It was here that the young people of the Centennial Generation trained and organized their expedition. Here they forged friendships and affections that still endure and were immortalized in a song that is like a hymn of those epic times: La Lupe, by Juan Almeida Bosque.

From that Mexican period, among many others, the names of María Antonia González, Antonio del Conde, El Cuate, key in the acquisition of the Granma yacht; Arsacio Venegas and Kid Medrano, professional wrestlers who gave physical training to the troops; Irma and Joaquina Vanegas, who offered their house as a camp, will remain forever in Cuban history.

The passage of Fidel and his companions through Mexico left a deep impression on the future Granma expeditionaries and an accumulation of legends everywhere that are still spoken of with admiration and respect.

We will never forget that, thanks to the support of many Mexican friends, the Granma yacht set sail from Tuxpan, Veracruz, on November 25, 1956. From that historic vessel, seven days later, on December 2, the newborn Rebel Army landed to liberate Cuba.
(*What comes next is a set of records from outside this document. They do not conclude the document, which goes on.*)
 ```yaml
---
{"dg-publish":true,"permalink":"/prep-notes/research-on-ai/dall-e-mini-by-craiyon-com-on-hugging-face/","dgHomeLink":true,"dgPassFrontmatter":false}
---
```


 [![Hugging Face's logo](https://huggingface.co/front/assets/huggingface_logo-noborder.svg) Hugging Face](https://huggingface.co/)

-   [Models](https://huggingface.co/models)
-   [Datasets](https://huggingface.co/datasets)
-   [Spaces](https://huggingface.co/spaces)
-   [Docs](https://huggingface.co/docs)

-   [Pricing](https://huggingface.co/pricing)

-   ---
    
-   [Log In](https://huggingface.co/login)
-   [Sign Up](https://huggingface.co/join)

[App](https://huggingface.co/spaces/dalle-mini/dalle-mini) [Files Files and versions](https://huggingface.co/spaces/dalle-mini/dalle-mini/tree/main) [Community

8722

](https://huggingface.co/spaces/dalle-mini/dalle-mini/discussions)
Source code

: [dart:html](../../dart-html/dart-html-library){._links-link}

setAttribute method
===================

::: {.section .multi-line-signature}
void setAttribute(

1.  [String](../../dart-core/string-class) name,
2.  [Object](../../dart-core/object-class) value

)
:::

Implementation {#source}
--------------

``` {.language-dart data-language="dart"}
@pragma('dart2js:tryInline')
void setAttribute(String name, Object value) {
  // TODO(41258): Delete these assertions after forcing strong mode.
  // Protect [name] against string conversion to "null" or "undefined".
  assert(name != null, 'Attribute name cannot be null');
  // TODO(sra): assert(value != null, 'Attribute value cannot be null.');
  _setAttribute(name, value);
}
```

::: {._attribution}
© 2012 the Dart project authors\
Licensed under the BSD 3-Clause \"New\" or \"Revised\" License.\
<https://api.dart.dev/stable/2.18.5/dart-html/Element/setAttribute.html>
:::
Nor do we forget that, just a few months after the historic triumph of the Revolution in 1959, General Lázaro Cárdenas visited us. His willingness to stand by our people after the mercenary invasion of Bay of Pigs in 1961 marked the character of our relations.

Faithful to its best traditions, Mexico was the only Latin American country that did not break off relations with revolutionary Cuba when we were expelled from the OAS by an imperial mandate.

Throughout the years, we have never broken what history has indissolubly united. Our two countries have honored their sovereign policies, regardless of the closeness or distance between governments. A very Mexican principle prevails: respect for the rights of others is peace.

There is unquestionable merit in those who have dedicated life and energy, heart and soul, to nurture that brotherhood with the tenderness of peoples. I pay tribute here to the sustained, invariable, passionate and firm solidarity that we always find in this land, which all Cubans must love as our own.

It was said by the Cuban Apostle, who also drew with his colorful prose a faithful portrait of this generous people when he declared: “As from the root of the land comes to the Mexican that character of his, shrewd and stately, attached to the country he adores, where through the double work of magnificent Nature and the brilliant touch of the legend and the epic, the order of the real and the romantic feeling come together in their rare measure”.

From those words until today, the common heritage built by an infinite list of prestigious intellectuals and artists of both nations has not ceased to grow. We are united by literature, cinema, visual arts, bolero and mambo.

It could be said that the significant cultural exchange between Mexico and Cuba reaches all manifestations of culture in its broadest meaning, inasmuch as it is no less influential the relationship in sports, especially, baseball and boxing, where the connection is so natural and deep that at times the exact origin of works and facts is lost and we must conclude that it comes from both.

Friends:

For these and other reasons, which do not fit in a necessarily brief speech, it is a great honor to participate in the military parade commemorating the beginning of the struggle for Mexico’s independence and to express our feelings before your Government and your people.

I do so conscious that it is a recognition of the historical ties and brotherhood existing between Mexico and Cuba, a genuine token of appreciation, affection and respect for which I am deeply grateful on behalf of my people.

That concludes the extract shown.